IA CHI is a score developed by Indigo Ag specifically for use in modelling crop yield. The formula for the index uses certain reflectance values picked up by NASA and European Space Agency (ESA) satellites. Indigo Ag generates scores on a daily basis and summarize for states or countries.
NDVI is a more widely used score for measuring vegetation from space. While not specific to agriculture, it has been increasingly used by the agricultural community as a proxy for the visible health of crops. While typical NDVI is calculated by looking at all pixels in a given area (e.g. all the pixels in Iowa or the United States), Indigo Ag’s NDVI is masked by crop.

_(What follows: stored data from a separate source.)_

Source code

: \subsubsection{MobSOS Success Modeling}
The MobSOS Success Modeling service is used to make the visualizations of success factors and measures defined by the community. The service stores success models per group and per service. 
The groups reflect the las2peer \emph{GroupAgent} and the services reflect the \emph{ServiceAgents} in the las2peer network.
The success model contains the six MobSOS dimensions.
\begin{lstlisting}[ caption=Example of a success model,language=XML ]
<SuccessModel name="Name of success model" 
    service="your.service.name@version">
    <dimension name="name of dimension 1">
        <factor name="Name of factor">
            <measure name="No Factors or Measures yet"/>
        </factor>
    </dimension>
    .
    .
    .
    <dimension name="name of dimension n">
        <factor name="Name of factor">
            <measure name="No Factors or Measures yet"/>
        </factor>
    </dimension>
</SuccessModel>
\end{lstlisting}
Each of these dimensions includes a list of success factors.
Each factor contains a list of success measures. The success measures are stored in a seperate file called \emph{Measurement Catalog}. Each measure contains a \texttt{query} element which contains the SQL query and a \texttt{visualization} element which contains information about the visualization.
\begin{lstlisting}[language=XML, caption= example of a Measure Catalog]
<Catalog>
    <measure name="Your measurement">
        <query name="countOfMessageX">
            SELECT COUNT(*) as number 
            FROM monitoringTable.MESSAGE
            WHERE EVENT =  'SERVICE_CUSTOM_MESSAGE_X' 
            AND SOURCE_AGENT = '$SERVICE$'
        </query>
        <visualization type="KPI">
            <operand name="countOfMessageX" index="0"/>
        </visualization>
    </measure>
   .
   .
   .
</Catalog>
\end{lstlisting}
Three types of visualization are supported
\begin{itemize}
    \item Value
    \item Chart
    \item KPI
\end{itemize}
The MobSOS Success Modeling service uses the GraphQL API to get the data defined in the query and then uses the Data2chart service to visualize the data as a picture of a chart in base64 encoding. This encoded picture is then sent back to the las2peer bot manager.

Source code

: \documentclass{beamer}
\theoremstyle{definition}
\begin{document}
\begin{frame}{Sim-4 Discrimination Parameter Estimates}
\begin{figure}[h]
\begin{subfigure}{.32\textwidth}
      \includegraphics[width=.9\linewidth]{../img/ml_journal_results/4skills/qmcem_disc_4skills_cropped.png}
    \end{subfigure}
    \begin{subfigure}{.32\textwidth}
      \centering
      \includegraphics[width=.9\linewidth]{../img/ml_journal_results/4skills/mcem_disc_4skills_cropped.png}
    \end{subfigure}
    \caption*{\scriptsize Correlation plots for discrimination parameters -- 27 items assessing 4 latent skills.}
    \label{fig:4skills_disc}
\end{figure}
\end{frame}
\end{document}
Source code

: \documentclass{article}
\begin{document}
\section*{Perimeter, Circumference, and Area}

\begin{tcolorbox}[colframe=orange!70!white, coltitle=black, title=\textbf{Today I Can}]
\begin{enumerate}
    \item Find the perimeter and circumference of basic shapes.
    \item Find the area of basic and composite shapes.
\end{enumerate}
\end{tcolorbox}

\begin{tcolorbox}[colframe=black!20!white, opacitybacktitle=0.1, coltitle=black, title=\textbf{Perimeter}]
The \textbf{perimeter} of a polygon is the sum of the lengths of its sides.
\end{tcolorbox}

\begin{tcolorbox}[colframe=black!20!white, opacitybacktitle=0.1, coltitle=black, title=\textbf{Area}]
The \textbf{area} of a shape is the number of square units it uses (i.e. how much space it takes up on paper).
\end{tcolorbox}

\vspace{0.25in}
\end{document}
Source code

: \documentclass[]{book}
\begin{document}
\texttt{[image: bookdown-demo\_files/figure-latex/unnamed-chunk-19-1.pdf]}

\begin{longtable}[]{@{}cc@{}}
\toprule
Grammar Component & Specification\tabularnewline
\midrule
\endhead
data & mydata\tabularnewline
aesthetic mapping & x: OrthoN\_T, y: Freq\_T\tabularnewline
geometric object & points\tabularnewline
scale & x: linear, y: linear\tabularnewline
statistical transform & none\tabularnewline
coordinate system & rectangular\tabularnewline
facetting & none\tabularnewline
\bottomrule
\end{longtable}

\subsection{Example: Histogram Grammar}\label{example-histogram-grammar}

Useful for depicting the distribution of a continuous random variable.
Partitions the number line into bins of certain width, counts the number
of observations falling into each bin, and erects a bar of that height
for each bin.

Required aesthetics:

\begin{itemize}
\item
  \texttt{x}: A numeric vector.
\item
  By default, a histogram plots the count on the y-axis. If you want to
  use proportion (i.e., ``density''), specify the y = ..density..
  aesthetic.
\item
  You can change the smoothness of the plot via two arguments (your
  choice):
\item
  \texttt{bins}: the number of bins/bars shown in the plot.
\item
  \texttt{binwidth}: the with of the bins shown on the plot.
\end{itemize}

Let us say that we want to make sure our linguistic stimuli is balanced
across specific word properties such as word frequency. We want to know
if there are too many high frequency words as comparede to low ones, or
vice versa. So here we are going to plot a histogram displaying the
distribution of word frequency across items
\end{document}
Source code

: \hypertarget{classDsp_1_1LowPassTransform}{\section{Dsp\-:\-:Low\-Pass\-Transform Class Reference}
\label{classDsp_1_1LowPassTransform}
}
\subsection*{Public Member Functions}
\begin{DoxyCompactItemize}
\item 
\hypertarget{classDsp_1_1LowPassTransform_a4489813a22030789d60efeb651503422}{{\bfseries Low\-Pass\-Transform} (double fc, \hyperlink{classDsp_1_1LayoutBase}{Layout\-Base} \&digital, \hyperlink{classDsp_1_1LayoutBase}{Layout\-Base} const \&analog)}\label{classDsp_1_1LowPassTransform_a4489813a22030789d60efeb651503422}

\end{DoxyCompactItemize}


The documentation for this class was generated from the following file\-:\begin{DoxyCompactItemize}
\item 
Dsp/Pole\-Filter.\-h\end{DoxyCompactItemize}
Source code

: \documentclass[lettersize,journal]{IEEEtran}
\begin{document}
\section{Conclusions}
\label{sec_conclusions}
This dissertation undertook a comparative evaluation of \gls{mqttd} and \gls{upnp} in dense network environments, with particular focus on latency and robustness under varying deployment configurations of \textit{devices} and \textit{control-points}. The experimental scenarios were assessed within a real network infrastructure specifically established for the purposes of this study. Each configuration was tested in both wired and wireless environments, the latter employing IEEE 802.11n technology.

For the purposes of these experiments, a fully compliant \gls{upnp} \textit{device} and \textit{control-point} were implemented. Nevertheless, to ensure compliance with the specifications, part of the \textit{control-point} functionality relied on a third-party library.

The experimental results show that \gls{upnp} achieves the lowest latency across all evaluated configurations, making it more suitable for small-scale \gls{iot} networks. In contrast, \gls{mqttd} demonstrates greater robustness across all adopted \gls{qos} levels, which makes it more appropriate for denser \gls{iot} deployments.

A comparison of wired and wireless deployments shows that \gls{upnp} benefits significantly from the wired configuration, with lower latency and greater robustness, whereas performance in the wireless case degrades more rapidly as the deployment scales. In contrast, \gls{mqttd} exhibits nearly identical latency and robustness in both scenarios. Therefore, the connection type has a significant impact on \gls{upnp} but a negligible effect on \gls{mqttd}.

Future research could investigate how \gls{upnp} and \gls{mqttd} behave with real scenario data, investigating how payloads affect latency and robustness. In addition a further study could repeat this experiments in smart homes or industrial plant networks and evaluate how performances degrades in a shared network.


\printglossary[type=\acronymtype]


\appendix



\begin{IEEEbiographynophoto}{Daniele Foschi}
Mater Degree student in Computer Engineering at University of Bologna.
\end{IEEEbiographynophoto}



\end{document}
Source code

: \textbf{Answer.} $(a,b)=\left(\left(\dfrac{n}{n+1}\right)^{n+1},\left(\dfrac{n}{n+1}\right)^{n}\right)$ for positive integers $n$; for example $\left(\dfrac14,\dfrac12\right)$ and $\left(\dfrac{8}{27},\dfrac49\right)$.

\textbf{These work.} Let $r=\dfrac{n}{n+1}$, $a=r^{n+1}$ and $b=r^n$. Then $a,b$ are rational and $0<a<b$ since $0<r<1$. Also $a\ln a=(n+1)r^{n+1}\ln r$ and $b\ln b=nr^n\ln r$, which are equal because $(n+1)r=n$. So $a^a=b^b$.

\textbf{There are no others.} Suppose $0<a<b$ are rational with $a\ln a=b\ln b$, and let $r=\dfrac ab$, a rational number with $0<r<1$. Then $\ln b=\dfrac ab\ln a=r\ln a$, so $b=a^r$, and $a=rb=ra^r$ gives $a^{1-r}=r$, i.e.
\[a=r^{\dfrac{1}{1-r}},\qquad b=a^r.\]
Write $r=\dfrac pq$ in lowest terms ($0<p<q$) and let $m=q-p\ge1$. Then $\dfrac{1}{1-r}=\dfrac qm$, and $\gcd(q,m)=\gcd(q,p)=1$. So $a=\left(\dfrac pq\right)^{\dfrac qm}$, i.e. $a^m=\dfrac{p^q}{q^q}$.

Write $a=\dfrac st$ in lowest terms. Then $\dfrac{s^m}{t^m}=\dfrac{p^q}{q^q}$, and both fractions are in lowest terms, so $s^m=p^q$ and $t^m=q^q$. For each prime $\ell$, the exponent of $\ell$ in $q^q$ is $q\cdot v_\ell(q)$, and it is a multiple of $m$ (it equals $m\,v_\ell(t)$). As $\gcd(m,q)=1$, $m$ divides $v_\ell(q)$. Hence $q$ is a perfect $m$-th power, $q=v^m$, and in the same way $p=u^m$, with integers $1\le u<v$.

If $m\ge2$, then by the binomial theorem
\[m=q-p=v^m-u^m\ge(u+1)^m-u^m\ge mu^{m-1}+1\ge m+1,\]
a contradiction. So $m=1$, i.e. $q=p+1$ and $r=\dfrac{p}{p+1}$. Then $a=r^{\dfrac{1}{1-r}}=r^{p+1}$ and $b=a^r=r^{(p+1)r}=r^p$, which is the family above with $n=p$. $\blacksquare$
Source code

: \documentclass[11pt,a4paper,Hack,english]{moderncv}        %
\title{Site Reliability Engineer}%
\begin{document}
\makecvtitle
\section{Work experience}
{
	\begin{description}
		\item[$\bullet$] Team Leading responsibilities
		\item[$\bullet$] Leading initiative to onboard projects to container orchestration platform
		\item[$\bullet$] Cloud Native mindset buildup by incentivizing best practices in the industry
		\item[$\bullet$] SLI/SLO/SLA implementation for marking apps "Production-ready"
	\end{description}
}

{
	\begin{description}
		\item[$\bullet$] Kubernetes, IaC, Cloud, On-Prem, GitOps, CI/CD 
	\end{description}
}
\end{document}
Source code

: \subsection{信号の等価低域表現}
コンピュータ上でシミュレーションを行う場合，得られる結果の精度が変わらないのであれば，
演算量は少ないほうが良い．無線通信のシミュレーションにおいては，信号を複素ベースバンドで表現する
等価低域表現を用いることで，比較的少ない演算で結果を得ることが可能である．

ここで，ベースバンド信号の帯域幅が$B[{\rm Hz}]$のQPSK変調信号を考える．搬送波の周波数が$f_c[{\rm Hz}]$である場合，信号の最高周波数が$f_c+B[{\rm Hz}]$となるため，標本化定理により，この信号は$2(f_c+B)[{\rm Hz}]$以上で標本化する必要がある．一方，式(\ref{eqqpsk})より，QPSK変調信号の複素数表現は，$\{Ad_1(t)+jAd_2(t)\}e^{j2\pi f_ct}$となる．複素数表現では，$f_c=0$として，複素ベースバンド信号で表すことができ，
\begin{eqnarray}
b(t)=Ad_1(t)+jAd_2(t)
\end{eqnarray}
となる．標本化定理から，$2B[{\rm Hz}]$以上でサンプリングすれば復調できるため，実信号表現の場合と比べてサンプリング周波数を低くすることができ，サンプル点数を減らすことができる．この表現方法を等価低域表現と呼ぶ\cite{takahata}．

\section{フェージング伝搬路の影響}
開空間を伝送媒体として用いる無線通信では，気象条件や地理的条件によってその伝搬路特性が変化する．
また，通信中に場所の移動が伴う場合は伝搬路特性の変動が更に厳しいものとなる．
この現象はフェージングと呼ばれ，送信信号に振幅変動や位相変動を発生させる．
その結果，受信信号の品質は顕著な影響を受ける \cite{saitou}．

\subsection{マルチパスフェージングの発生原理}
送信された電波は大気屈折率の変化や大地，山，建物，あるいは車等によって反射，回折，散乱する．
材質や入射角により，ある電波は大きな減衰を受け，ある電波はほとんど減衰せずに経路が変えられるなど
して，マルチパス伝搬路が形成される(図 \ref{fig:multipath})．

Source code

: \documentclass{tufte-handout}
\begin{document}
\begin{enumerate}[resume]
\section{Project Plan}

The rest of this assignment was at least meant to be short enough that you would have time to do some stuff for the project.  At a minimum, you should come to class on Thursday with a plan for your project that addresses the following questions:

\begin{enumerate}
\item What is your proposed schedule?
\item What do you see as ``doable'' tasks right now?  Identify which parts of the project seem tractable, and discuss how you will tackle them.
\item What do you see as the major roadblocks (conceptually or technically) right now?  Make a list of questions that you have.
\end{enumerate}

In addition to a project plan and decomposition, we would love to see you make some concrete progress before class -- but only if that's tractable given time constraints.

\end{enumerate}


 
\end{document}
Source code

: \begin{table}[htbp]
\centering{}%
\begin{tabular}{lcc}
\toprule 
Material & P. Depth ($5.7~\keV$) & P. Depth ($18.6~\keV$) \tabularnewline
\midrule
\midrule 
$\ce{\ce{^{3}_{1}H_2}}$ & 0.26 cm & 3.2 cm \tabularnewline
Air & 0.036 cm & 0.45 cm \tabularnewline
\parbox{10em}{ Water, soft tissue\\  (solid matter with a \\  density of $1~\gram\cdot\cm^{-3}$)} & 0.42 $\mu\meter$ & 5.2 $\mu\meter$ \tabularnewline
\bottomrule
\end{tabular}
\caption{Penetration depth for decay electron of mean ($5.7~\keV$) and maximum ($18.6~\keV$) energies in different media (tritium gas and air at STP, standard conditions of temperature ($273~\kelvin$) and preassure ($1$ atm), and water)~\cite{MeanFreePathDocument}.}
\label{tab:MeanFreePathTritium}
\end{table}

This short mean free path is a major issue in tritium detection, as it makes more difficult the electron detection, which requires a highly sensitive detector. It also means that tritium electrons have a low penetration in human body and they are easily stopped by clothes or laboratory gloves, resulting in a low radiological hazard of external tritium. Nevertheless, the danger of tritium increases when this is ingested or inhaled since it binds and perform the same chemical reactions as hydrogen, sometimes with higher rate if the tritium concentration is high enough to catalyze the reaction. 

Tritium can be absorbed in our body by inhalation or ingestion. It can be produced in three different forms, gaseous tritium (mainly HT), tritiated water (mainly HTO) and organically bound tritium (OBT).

CHI is calibrated specifically for agriculture and crop modelling, whereas NDVI is a more general plant health metric used for myriad academic purposes. NDVI is more generally known and some users may find it more familiar, though they have almost certainly not consumed NDVI in crop-masked form.
Because Indigo Ag has a map of where individual crops are grown, the metrics only look at pixels planted for a specific crop. So, IA CHI Corn for Iowa will only show the CHI for the corn pixels in that state. IA NDVI Soy for Córdoba, Argentina will only show the NDVI for soy pixels in Córdoba, Argentina.
Typical satellite-based indexes are produced every eight days. Indigo Ag sources its imagery from newer NASA products which allow it to provide CHI and NDVI values on a daily basis.
Agriculture markets have been using weather data for analysis since ancient Sumeria. Both data products are effective tools to aid researchers and traders seeking a satellite-based, or optical, complement to weather data in their analysis.